Art et climat : les nouveaux récits du réchauffement au Silencio
Publié le 25 novembre 2019 par Céliane Svoboda
Le 14 novembre l’association Art of Change 21 et sa directrice Alice Audouin inauguraient un nouveau cycle de conférence sur l’art et la crise climatique à l’invitation du Silencio à Paris. Pour cette première, c’est Fabien Léaustic, Julia Gault, Jérémy Gobé et Isabelle Daëron qui incarnaient une jeune génération questionnant notre rapport au monde, au vivant, à la biodiversité. Tour d’horizon.

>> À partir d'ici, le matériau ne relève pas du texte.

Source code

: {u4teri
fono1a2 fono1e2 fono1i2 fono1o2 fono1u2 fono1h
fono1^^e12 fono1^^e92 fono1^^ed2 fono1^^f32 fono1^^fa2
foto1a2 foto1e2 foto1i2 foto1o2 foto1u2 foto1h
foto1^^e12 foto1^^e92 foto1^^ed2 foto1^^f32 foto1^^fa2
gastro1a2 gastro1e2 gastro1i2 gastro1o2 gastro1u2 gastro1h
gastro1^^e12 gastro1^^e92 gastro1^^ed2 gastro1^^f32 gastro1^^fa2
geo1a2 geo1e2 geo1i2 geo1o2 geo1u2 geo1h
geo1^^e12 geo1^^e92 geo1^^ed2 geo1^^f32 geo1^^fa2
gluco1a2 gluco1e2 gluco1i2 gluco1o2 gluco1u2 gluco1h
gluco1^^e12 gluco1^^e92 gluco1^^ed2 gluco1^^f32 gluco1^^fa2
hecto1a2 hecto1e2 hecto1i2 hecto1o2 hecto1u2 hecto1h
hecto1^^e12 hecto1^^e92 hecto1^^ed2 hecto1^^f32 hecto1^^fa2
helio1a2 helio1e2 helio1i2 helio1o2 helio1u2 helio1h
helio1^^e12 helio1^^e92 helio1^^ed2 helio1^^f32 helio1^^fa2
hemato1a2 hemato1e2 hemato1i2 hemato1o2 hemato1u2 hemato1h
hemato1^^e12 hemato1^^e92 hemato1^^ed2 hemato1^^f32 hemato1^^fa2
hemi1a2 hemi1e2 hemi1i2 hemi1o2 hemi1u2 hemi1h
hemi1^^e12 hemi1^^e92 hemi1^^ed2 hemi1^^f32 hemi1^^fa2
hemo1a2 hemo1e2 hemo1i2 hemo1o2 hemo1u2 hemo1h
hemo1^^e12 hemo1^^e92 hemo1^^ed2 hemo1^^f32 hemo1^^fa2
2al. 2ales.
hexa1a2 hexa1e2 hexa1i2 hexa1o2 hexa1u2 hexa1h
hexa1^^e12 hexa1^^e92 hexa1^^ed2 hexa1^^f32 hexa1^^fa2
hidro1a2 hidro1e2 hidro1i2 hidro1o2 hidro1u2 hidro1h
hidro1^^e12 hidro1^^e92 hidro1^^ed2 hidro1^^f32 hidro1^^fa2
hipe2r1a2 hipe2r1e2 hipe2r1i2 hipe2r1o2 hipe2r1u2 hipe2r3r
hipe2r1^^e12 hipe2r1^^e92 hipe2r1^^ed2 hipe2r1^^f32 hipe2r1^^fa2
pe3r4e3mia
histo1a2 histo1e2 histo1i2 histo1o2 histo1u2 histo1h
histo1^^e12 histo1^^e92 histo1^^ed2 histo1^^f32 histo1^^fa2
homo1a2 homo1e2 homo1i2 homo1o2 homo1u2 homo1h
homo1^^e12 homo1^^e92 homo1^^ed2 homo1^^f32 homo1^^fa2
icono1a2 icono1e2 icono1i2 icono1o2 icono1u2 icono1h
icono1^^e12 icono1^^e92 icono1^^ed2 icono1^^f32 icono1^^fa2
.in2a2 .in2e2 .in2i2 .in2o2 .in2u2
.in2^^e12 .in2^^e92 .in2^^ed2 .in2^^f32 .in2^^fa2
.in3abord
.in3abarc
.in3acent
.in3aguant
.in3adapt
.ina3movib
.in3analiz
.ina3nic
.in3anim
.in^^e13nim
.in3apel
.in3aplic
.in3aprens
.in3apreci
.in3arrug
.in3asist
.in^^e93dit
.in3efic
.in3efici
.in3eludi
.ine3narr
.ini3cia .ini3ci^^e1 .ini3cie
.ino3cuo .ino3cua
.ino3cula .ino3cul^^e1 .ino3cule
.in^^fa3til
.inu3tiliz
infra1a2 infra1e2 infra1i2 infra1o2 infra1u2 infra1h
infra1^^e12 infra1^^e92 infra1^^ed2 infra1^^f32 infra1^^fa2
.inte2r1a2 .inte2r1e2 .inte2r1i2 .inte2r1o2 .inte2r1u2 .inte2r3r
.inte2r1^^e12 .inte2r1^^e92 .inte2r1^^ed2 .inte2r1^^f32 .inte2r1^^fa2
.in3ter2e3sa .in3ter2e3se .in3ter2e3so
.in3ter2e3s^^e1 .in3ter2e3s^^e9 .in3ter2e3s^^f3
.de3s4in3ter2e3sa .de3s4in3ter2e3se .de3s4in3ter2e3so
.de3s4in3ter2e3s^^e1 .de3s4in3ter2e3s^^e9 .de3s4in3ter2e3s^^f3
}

Chaleureuse atmosphère sous la lumière rouge du club Silencio. Alice Audouin y introduisait le jeudi 14 novembre un nouveau cycle de conversations rassemblé sous la question « L’art réchauffe-t’il le climat ? » et qui souhaite présenter de nouvelles mises en récit du réchauffement climatique. Cette première faisait aussi la part belle à une nouvelle génération de jeunes artistes dont les parcours démontrent un certain goût pour l’interdisciplinarité. Entre architecture et design, ingénierie et arts, c’est la position de l’artiste-chercheur qui prend ici tout son sens.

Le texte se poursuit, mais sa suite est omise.